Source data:
"""

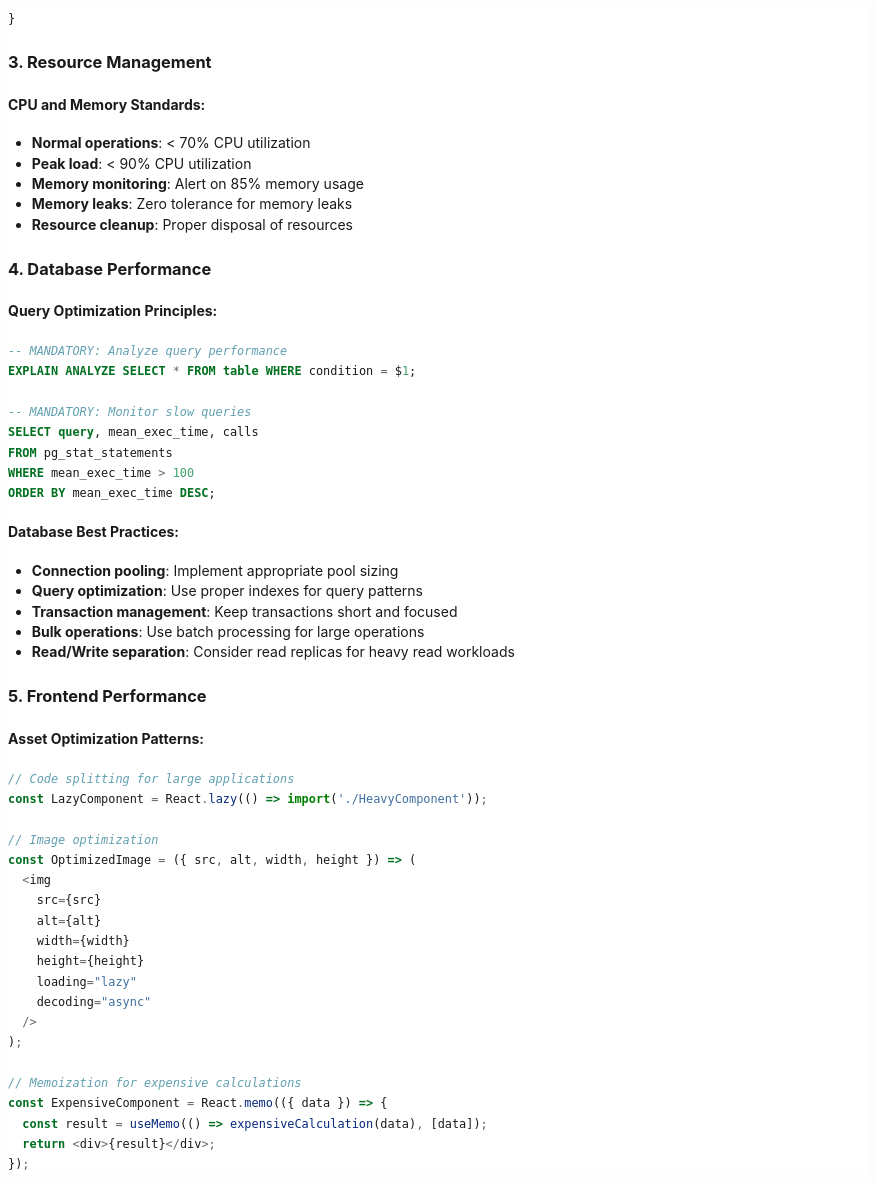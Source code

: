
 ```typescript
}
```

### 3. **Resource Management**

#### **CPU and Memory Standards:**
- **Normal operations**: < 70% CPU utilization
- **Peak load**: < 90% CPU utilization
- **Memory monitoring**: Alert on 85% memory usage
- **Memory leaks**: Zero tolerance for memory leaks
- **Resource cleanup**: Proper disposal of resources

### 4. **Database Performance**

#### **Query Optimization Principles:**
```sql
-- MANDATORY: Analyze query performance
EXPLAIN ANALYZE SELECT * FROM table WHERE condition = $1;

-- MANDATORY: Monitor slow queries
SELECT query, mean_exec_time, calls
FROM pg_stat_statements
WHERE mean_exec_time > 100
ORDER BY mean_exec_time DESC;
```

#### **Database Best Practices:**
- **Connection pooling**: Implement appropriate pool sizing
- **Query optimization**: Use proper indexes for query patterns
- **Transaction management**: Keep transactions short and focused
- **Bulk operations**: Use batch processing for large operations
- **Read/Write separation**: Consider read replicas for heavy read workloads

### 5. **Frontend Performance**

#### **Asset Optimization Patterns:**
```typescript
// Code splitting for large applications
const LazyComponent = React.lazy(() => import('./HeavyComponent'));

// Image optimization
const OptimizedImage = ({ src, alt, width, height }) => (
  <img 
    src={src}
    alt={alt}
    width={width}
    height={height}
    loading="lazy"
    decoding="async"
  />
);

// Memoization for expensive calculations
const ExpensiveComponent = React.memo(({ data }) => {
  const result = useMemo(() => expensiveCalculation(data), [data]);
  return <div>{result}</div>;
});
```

"""

REQUIRED ACTION
Apart from the pictures, which are to be omitted, every record must be transcribed exactly.

RESPONSE TO THIS TASK
Source code

:
 ```typescript
}
```

### 3. **Resource Management**

#### **CPU and Memory Standards:**
- **Normal operations**: < 70% CPU utilization
- **Peak load**: < 90% CPU utilization
- **Memory monitoring**: Alert on 85% memory usage
- **Memory leaks**: Zero tolerance for memory leaks
- **Resource cleanup**: Proper disposal of resources

### 4. **Database Performance**

#### **Query Optimization Principles:**
```sql
-- MANDATORY: Analyze query performance
EXPLAIN ANALYZE SELECT * FROM table WHERE condition = $1;

-- MANDATORY: Monitor slow queries
SELECT query, mean_exec_time, calls
FROM pg_stat_statements
WHERE mean_exec_time > 100
ORDER BY mean_exec_time DESC;
```

#### **Database Best Practices:**
- **Connection pooling**: Implement appropriate pool sizing
- **Query optimization**: Use proper indexes for query patterns
- **Transaction management**: Keep transactions short and focused
- **Bulk operations**: Use batch processing for large operations
- **Read/Write separation**: Consider read replicas for heavy read workloads

### 5. **Frontend Performance**

#### **Asset Optimization Patterns:**
```typescript
// Code splitting for large applications
const LazyComponent = React.lazy(() => import('./HeavyComponent'));

// Image optimization
const OptimizedImage = ({ src, alt, width, height }) => (
  <img 
    src={src}
    alt={alt}
    width={width}
    height={height}
    loading="lazy"
    decoding="async"
  />
);

// Memoization for expensive calculations
const ExpensiveComponent = React.memo(({ data }) => {
  const result = useMemo(() => expensiveCalculation(data), [data]);
  return <div>{result}</div>;
});
```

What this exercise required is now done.